Our study also suggests that the different software programs present different values of acoustic measures. Previous reports have shown that the MDVP and Praat analysis produce equivalent mean F0, whereas jitter and shimmer differ significantly [21,22,23]. However, Oguz et al. analyzed 47 normal and pathological voices with the MDVP and Praat and found no significant differences in the shimmer calculated by the software [24]. We found that in the normal group, there were no significant differences in the F0, jitter, or shimmer calculated by the two acoustic analysis programs, whereas NHR differed significantly. However, in OSAHS patients, the values of F0, jitter, shimmer, and NHR were notably different between MDVP and Praat.

The results of the study showed that MDVP appeared to differentiate the OSAHS group better than Praat. However, we also found a strong correlation between the values calculated by the two software programs. Previous studies have attempted to compare values of perturbation measures that were calculated using MDVP with those calculated using Praat. They also found a strong correlation between the values obtained by the two software programs. [22] Consistency analysis shows that MDVP and Praat have better consistency in measuring F0, jitter, shimmer, and NHR. It is possible that the values from MDVP can be linearly transformed to approximate the value calculated by Praat.

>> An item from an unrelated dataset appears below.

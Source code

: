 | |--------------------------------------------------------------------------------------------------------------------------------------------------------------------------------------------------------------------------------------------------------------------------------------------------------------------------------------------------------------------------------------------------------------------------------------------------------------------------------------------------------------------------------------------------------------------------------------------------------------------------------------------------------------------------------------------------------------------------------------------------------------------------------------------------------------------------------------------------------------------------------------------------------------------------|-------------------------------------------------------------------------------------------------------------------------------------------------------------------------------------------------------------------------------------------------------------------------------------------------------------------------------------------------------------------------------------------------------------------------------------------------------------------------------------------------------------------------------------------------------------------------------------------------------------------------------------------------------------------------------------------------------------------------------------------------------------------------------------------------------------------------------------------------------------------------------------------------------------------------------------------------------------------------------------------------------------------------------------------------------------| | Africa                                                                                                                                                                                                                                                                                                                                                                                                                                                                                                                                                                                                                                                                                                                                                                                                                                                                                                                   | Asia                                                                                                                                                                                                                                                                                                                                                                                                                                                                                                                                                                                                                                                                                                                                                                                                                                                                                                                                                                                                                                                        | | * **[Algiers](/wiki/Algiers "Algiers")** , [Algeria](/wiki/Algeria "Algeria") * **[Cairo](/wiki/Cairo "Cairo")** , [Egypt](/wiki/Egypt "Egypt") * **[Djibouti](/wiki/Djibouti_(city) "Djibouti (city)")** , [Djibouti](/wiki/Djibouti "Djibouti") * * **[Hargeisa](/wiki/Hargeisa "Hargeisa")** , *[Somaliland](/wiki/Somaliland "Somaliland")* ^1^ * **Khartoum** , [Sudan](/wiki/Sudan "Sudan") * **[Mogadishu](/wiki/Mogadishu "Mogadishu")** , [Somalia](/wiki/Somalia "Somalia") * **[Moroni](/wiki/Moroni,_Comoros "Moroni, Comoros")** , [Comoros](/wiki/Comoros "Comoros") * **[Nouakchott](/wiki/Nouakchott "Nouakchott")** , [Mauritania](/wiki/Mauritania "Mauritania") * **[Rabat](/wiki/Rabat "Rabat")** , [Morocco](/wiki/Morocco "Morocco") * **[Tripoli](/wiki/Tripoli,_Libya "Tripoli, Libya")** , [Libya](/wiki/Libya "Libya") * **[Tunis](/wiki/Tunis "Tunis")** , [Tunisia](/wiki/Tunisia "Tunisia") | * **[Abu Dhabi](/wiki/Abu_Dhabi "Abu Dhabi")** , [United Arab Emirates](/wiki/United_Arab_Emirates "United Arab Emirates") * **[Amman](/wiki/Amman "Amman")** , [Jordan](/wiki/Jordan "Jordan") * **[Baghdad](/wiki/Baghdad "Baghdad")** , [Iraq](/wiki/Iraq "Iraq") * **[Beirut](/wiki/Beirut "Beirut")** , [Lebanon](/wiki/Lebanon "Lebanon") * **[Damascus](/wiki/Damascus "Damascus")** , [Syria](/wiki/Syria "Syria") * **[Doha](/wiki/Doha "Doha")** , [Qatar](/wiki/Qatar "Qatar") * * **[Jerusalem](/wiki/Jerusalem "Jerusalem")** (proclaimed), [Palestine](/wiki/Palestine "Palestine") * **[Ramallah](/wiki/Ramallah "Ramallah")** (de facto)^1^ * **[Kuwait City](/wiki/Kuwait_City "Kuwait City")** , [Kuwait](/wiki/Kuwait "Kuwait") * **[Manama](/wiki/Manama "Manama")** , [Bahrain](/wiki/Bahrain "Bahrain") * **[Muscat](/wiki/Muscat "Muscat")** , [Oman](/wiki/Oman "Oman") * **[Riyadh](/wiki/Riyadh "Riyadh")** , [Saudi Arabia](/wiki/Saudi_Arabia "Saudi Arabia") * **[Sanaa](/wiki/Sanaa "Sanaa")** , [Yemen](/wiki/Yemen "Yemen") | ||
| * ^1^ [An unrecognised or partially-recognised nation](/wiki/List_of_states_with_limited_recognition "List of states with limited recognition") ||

In conclusion, OSAHS patients experience long-term mouth breathing and changes in the structure of the articulation area, which result in irregular vocal cord vibration, poor glottis closure, pronunciation difficulties, hoarseness, and other vocal problems. Therefore, in clinical treatment, attention should be paid to the patient’s voice changes, and mouth-breathing habits should be corrected to avoid changes in vocal cord tissue biomechanics and vocalization due to vocal cord dehydration. The two acoustic software programs present different values of acoustic measures, and MDVP appeared to differentiate the OSAHS group better than Praat. In addition, there is a strong correlation and consistency between the values calculated by MDVP and Praat. In some cases, either of the two software programs can be used to analyze voice data.